### Exercise directions
For each line of the listing below that contains the string "dorëzimit", copy the line.

### Records supplied
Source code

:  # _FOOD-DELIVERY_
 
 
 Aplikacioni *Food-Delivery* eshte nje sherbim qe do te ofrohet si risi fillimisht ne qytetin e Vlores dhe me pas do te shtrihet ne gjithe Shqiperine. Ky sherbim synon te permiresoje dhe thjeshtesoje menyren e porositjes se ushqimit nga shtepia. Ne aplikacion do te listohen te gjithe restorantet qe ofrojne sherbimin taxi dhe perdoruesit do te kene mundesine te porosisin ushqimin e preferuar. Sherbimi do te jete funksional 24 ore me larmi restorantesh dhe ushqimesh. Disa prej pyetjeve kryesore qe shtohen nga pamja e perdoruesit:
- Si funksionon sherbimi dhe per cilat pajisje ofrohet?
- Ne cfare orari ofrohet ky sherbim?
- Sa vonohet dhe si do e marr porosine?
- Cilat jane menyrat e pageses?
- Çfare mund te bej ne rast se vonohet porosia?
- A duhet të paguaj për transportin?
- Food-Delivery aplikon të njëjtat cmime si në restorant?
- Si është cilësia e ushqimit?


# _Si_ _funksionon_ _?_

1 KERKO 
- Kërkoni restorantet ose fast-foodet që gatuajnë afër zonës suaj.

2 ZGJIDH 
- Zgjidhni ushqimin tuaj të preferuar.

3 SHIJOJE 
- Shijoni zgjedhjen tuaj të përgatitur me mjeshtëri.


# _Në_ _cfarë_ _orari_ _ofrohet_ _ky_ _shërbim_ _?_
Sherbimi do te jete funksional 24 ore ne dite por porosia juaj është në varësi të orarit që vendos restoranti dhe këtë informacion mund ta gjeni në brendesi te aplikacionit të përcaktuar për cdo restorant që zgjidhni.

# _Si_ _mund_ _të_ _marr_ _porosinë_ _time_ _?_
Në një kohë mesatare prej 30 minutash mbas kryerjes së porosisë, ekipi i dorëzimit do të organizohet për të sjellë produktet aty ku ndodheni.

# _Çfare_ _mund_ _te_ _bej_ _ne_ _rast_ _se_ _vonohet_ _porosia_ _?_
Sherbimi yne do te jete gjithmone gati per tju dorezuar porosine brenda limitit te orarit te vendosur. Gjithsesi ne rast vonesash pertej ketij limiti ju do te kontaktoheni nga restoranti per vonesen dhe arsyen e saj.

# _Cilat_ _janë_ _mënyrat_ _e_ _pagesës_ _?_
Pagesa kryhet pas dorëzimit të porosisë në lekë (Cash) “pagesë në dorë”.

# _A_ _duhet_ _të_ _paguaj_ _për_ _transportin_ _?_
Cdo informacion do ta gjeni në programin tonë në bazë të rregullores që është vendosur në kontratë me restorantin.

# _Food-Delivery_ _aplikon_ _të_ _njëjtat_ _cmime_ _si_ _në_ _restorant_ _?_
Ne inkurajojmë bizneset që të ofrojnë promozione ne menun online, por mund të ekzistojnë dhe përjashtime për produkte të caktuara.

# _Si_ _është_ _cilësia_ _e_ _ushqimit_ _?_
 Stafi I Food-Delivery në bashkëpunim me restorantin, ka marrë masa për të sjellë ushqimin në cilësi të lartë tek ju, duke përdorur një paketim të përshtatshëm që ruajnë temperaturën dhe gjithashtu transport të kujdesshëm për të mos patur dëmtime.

### Result of this task
Në një kohë mesatare prej 30 minutash mbas kryerjes së porosisë, ekipi i dorëzimit do të organizohet për të sjellë produktet aty ku ndodheni.
Pagesa kryhet pas dorëzimit të porosisë në lekë (Cash) “pagesë në dorë”.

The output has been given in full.